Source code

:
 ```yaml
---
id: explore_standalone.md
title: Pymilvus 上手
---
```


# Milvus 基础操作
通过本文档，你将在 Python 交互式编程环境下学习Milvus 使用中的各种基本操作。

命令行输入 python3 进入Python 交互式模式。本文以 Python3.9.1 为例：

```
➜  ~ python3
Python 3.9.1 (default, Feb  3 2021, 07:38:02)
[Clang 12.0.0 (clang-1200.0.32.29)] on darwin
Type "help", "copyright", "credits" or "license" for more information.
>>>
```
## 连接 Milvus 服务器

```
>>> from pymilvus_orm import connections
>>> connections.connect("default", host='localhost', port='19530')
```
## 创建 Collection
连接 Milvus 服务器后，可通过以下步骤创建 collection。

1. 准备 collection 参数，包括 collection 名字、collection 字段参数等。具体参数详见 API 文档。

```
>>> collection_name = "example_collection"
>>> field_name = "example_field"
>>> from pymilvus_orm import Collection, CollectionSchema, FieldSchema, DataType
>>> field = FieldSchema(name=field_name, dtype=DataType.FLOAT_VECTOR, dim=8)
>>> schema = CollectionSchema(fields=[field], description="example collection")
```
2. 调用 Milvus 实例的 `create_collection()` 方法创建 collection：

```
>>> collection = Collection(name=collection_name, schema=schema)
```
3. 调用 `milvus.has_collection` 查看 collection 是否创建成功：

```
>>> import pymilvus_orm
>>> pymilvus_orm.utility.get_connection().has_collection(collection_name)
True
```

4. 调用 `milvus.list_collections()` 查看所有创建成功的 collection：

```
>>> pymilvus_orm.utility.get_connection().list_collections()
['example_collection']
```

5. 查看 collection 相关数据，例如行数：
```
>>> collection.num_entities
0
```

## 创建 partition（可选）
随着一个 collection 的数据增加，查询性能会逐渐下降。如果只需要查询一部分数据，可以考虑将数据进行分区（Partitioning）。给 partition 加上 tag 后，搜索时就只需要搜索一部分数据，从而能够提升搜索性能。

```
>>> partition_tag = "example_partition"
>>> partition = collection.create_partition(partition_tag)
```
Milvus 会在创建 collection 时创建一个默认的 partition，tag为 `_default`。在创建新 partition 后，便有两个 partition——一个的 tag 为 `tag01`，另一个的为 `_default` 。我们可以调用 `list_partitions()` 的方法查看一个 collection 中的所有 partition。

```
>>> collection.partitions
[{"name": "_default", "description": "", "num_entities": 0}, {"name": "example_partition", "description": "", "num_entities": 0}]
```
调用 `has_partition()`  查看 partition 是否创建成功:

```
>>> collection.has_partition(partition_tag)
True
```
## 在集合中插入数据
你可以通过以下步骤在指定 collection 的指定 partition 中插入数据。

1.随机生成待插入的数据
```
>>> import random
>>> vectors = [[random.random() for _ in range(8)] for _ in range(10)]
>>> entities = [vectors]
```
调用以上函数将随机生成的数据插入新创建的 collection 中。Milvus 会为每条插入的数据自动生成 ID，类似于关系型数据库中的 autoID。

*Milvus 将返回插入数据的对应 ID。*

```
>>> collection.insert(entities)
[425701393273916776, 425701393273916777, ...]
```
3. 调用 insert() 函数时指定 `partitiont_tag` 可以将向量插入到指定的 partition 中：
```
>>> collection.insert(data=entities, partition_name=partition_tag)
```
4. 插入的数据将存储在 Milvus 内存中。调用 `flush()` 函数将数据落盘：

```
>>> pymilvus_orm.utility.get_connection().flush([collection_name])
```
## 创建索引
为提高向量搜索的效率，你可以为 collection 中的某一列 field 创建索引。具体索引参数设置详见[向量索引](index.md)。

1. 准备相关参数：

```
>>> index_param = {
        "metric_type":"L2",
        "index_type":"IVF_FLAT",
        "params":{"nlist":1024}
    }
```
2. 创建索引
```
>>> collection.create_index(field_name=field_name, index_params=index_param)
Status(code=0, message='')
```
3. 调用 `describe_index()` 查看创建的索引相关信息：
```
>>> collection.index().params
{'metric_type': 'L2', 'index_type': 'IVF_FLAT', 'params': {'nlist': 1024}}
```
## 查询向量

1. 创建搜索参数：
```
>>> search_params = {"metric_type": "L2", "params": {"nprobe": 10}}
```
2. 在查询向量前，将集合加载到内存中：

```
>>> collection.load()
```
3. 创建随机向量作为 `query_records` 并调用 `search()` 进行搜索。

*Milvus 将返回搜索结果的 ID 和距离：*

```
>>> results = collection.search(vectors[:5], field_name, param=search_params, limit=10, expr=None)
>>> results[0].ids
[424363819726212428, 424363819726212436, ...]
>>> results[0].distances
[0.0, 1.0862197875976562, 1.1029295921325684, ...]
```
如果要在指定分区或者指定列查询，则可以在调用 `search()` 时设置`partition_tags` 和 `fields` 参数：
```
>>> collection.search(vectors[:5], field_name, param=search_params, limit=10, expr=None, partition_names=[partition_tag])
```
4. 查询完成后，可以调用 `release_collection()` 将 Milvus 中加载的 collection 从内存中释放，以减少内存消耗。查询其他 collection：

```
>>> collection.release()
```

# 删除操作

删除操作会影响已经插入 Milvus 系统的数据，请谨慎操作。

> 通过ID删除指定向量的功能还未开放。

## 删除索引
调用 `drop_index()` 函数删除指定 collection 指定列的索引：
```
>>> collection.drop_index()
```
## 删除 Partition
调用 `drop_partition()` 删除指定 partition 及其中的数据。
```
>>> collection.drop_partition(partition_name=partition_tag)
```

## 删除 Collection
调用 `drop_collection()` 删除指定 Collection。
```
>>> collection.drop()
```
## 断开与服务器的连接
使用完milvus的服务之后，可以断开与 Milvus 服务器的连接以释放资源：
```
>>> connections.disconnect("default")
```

Required work
Write out every entry again, keeping each line exactly the same.

Output
Source code

:
 ```yaml
---
id: explore_standalone.md
title: Pymilvus 上手
---
```


# Milvus 基础操作
通过本文档，你将在 Python 交互式编程环境下学习Milvus 使用中的各种基本操作。

命令行输入 python3 进入Python 交互式模式。本文以 Python3.9.1 为例：

```
➜  ~ python3
Python 3.9.1 (default, Feb  3 2021, 07:38:02)
[Clang 12.0.0 (clang-1200.0.32.29)] on darwin
Type "help", "copyright", "credits" or "license" for more information.
>>>
```
## 连接 Milvus 服务器

```
>>> from pymilvus_orm import connections
>>> connections.connect("default", host='localhost', port='19530')
```
## 创建 Collection
连接 Milvus 服务器后，可通过以下步骤创建 collection。

1. 准备 collection 参数，包括 collection 名字、collection 字段参数等。具体参数详见 API 文档。

```
>>> collection_name = "example_collection"
>>> field_name = "example_field"
>>> from pymilvus_orm import Collection, CollectionSchema, FieldSchema, DataType
>>> field = FieldSchema(name=field_name, dtype=DataType.FLOAT_VECTOR, dim=8)
>>> schema = CollectionSchema(fields=[field], description="example collection")
```
2. 调用 Milvus 实例的 `create_collection()` 方法创建 collection：

```
>>> collection = Collection(name=collection_name, schema=schema)
```
3. 调用 `milvus.has_collection` 查看 collection 是否创建成功：

```
>>> import pymilvus_orm
>>> pymilvus_orm.utility.get_connection().has_collection(collection_name)
True
```

4. 调用 `milvus.list_collections()` 查看所有创建成功的 collection：

```
>>> pymilvus_orm.utility.get_connection().list_collections()
['example_collection']
```

5. 查看 collection 相关数据，例如行数：
```
>>> collection.num_entities
0
```

## 创建 partition（可选）
随着一个 collection 的数据增加，查询性能会逐渐下降。如果只需要查询一部分数据，可以考虑将数据进行分区（Partitioning）。给 partition 加上 tag 后，搜索时就只需要搜索一部分数据，从而能够提升搜索性能。

```
>>> partition_tag = "example_partition"
>>> partition = collection.create_partition(partition_tag)
```
Milvus 会在创建 collection 时创建一个默认的 partition，tag为 `_default`。在创建新 partition 后，便有两个 partition——一个的 tag 为 `tag01`，另一个的为 `_default` 。我们可以调用 `list_partitions()` 的方法查看一个 collection 中的所有 partition。

```
>>> collection.partitions
[{"name": "_default", "description": "", "num_entities": 0}, {"name": "example_partition", "description": "", "num_entities": 0}]
```
调用 `has_partition()`  查看 partition 是否创建成功:

```
>>> collection.has_partition(partition_tag)
True
```
## 在集合中插入数据
你可以通过以下步骤在指定 collection 的指定 partition 中插入数据。

1.随机生成待插入的数据
```
>>> import random
>>> vectors = [[random.random() for _ in range(8)] for _ in range(10)]
>>> entities = [vectors]
```
调用以上函数将随机生成的数据插入新创建的 collection 中。Milvus 会为每条插入的数据自动生成 ID，类似于关系型数据库中的 autoID。

*Milvus 将返回插入数据的对应 ID。*

```
>>> collection.insert(entities)
[425701393273916776, 425701393273916777, ...]
```
3. 调用 insert() 函数时指定 `partitiont_tag` 可以将向量插入到指定的 partition 中：
```
>>> collection.insert(data=entities, partition_name=partition_tag)
```
4. 插入的数据将存储在 Milvus 内存中。调用 `flush()` 函数将数据落盘：

```
>>> pymilvus_orm.utility.get_connection().flush([collection_name])
```
## 创建索引
为提高向量搜索的效率，你可以为 collection 中的某一列 field 创建索引。具体索引参数设置详见[向量索引](index.md)。

1. 准备相关参数：

```
>>> index_param = {
        "metric_type":"L2",
        "index_type":"IVF_FLAT",
        "params":{"nlist":1024}
    }
```
2. 创建索引
```
>>> collection.create_index(field_name=field_name, index_params=index_param)
Status(code=0, message='')
```
3. 调用 `describe_index()` 查看创建的索引相关信息：
```
>>> collection.index().params
{'metric_type': 'L2', 'index_type': 'IVF_FLAT', 'params': {'nlist': 1024}}
```
## 查询向量

1. 创建搜索参数：
```
>>> search_params = {"metric_type": "L2", "params": {"nprobe": 10}}
```
2. 在查询向量前，将集合加载到内存中：

```
>>> collection.load()
```
3. 创建随机向量作为 `query_records` 并调用 `search()` 进行搜索。

*Milvus 将返回搜索结果的 ID 和距离：*

```
>>> results = collection.search(vectors[:5], field_name, param=search_params, limit=10, expr=None)
>>> results[0].ids
[424363819726212428, 424363819726212436, ...]
>>> results[0].distances
[0.0, 1.0862197875976562, 1.1029295921325684, ...]
```
如果要在指定分区或者指定列查询，则可以在调用 `search()` 时设置`partition_tags` 和 `fields` 参数：
```
>>> collection.search(vectors[:5], field_name, param=search_params, limit=10, expr=None, partition_names=[partition_tag])
```
4. 查询完成后，可以调用 `release_collection()` 将 Milvus 中加载的 collection 从内存中释放，以减少内存消耗。查询其他 collection：

```
>>> collection.release()
```

# 删除操作

删除操作会影响已经插入 Milvus 系统的数据，请谨慎操作。

> 通过ID删除指定向量的功能还未开放。

## 删除索引
调用 `drop_index()` 函数删除指定 collection 指定列的索引：
```
>>> collection.drop_index()
```
## 删除 Partition
调用 `drop_partition()` 删除指定 partition 及其中的数据。
```
>>> collection.drop_partition(partition_name=partition_tag)
```

## 删除 Collection
调用 `drop_collection()` 删除指定 Collection。
```
>>> collection.drop()
```
## 断开与服务器的连接
使用完milvus的服务之后，可以断开与 Milvus 服务器的连接以释放资源：
```
>>> connections.disconnect("default")
```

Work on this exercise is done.